Every record should be restated exactly, with no images included.

○ ○ ○ ○ ○

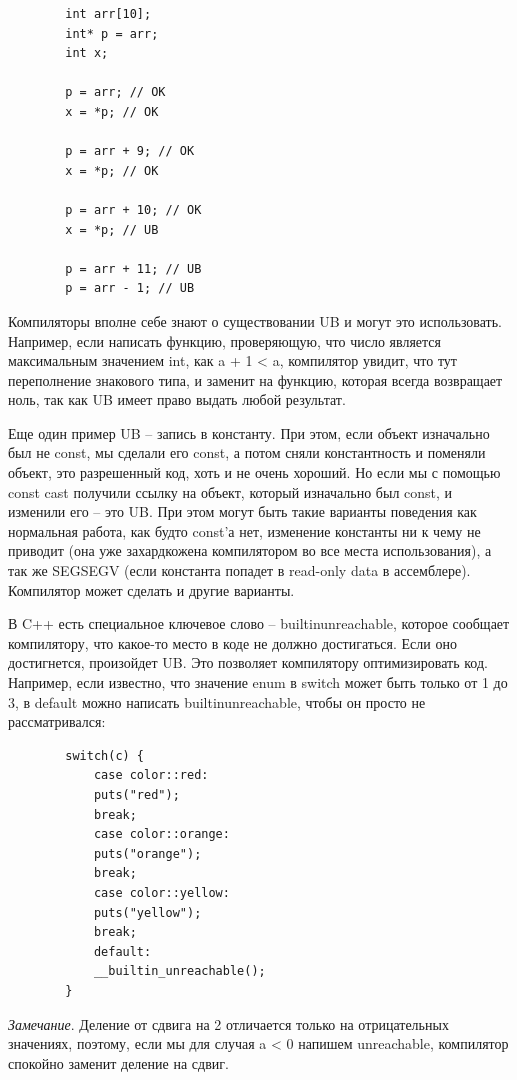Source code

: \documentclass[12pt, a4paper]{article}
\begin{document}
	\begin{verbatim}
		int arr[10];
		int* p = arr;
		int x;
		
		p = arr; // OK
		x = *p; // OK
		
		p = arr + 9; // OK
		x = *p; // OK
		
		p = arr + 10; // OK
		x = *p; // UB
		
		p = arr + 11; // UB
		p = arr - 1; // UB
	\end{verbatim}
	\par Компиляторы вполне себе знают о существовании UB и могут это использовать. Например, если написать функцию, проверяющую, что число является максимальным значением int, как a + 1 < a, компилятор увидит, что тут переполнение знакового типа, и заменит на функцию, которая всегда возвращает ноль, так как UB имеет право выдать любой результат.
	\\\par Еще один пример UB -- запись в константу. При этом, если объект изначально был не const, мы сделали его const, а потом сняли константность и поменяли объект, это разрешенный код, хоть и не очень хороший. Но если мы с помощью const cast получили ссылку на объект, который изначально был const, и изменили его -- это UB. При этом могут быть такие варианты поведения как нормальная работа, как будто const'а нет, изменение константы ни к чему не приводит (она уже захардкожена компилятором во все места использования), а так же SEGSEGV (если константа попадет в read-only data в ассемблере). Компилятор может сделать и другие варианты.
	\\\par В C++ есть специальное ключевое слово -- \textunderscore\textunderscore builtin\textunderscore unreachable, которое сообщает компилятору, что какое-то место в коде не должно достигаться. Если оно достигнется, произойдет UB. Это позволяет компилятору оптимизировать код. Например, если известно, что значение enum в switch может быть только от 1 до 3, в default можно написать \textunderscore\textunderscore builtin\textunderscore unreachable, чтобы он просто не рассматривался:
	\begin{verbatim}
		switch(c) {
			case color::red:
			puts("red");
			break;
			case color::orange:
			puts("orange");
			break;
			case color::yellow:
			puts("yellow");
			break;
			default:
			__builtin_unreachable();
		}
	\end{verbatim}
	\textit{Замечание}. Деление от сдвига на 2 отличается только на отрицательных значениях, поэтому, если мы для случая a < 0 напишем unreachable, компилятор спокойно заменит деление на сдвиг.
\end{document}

○ ○ ○ ○ ○

→ PROBLEM SOLUTION
Source code

: \documentclass[12pt, a4paper]{article}
\begin{document}
	\begin{verbatim}
		int arr[10];
		int* p = arr;
		int x;
		
		p = arr; // OK
		x = *p; // OK
		
		p = arr + 9; // OK
		x = *p; // OK
		
		p = arr + 10; // OK
		x = *p; // UB
		
		p = arr + 11; // UB
		p = arr - 1; // UB
	\end{verbatim}
	\par Компиляторы вполне себе знают о существовании UB и могут это использовать. Например, если написать функцию, проверяющую, что число является максимальным значением int, как a + 1 < a, компилятор увидит, что тут переполнение знакового типа, и заменит на функцию, которая всегда возвращает ноль, так как UB имеет право выдать любой результат.
	\\\par Еще один пример UB -- запись в константу. При этом, если объект изначально был не const, мы сделали его const, а потом сняли константность и поменяли объект, это разрешенный код, хоть и не очень хороший. Но если мы с помощью const cast получили ссылку на объект, который изначально был const, и изменили его -- это UB. При этом могут быть такие варианты поведения как нормальная работа, как будто const'а нет, изменение константы ни к чему не приводит (она уже захардкожена компилятором во все места использования), а так же SEGSEGV (если константа попадет в read-only data в ассемблере). Компилятор может сделать и другие варианты.
	\\\par В C++ есть специальное ключевое слово -- \textunderscore\textunderscore builtin\textunderscore unreachable, которое сообщает компилятору, что какое-то место в коде не должно достигаться. Если оно достигнется, произойдет UB. Это позволяет компилятору оптимизировать код. Например, если известно, что значение enum в switch может быть только от 1 до 3, в default можно написать \textunderscore\textunderscore builtin\textunderscore unreachable, чтобы он просто не рассматривался:
	\begin{verbatim}
		switch(c) {
			case color::red:
			puts("red");
			break;
			case color::orange:
			puts("orange");
			break;
			case color::yellow:
			puts("yellow");
			break;
			default:
			__builtin_unreachable();
		}
	\end{verbatim}
	\textit{Замечание}. Деление от сдвига на 2 отличается только на отрицательных значениях, поэтому, если мы для случая a < 0 напишем unreachable, компилятор спокойно заменит деление на сдвиг.
\end{document}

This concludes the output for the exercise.